Return the data that follows exactly. Include every line.

━━━ DATA SUPPLIED ━━━

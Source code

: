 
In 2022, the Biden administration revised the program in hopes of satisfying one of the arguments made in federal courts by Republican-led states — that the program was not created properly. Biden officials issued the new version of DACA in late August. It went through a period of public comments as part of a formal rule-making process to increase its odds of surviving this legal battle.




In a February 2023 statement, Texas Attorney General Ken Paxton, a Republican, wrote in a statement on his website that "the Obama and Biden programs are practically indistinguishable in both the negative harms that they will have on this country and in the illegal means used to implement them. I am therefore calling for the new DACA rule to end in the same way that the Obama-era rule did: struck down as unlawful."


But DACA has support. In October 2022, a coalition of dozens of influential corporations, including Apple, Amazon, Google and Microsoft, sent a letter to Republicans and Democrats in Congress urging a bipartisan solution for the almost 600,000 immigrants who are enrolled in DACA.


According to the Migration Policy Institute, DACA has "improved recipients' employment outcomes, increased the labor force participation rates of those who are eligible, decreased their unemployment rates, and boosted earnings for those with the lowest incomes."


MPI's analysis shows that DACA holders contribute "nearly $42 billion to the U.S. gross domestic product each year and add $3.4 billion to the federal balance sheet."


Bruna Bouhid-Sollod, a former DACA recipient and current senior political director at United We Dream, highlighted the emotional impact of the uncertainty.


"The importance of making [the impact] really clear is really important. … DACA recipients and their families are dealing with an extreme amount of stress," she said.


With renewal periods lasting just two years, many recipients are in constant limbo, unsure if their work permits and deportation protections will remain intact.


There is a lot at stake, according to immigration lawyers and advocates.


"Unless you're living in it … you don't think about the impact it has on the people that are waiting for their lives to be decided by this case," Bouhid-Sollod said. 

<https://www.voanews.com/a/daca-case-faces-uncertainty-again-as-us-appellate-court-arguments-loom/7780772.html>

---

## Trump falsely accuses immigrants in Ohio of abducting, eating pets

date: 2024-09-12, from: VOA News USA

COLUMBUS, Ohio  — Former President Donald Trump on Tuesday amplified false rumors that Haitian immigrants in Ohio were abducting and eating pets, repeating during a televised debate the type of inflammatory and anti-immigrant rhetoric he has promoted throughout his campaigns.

━━━

SOLUTION =
Source code

: 
In 2022, the Biden administration revised the program in hopes of satisfying one of the arguments made in federal courts by Republican-led states — that the program was not created properly. Biden officials issued the new version of DACA in late August. It went through a period of public comments as part of a formal rule-making process to increase its odds of surviving this legal battle.




In a February 2023 statement, Texas Attorney General Ken Paxton, a Republican, wrote in a statement on his website that "the Obama and Biden programs are practically indistinguishable in both the negative harms that they will have on this country and in the illegal means used to implement them. I am therefore calling for the new DACA rule to end in the same way that the Obama-era rule did: struck down as unlawful."


But DACA has support. In October 2022, a coalition of dozens of influential corporations, including Apple, Amazon, Google and Microsoft, sent a letter to Republicans and Democrats in Congress urging a bipartisan solution for the almost 600,000 immigrants who are enrolled in DACA.


According to the Migration Policy Institute, DACA has "improved recipients' employment outcomes, increased the labor force participation rates of those who are eligible, decreased their unemployment rates, and boosted earnings for those with the lowest incomes."


MPI's analysis shows that DACA holders contribute "nearly $42 billion to the U.S. gross domestic product each year and add $3.4 billion to the federal balance sheet."


Bruna Bouhid-Sollod, a former DACA recipient and current senior political director at United We Dream, highlighted the emotional impact of the uncertainty.


"The importance of making [the impact] really clear is really important. … DACA recipients and their families are dealing with an extreme amount of stress," she said.


With renewal periods lasting just two years, many recipients are in constant limbo, unsure if their work permits and deportation protections will remain intact.


There is a lot at stake, according to immigration lawyers and advocates.


"Unless you're living in it … you don't think about the impact it has on the people that are waiting for their lives to be decided by this case," Bouhid-Sollod said. 

<https://www.voanews.com/a/daca-case-faces-uncertainty-again-as-us-appellate-court-arguments-loom/7780772.html>

---

## Trump falsely accuses immigrants in Ohio of abducting, eating pets

date: 2024-09-12, from: VOA News USA

COLUMBUS, Ohio  — Former President Donald Trump on Tuesday amplified false rumors that Haitian immigrants in Ohio were abducting and eating pets, repeating during a televised debate the type of inflammatory and anti-immigrant rhetoric he has promoted throughout his campaigns.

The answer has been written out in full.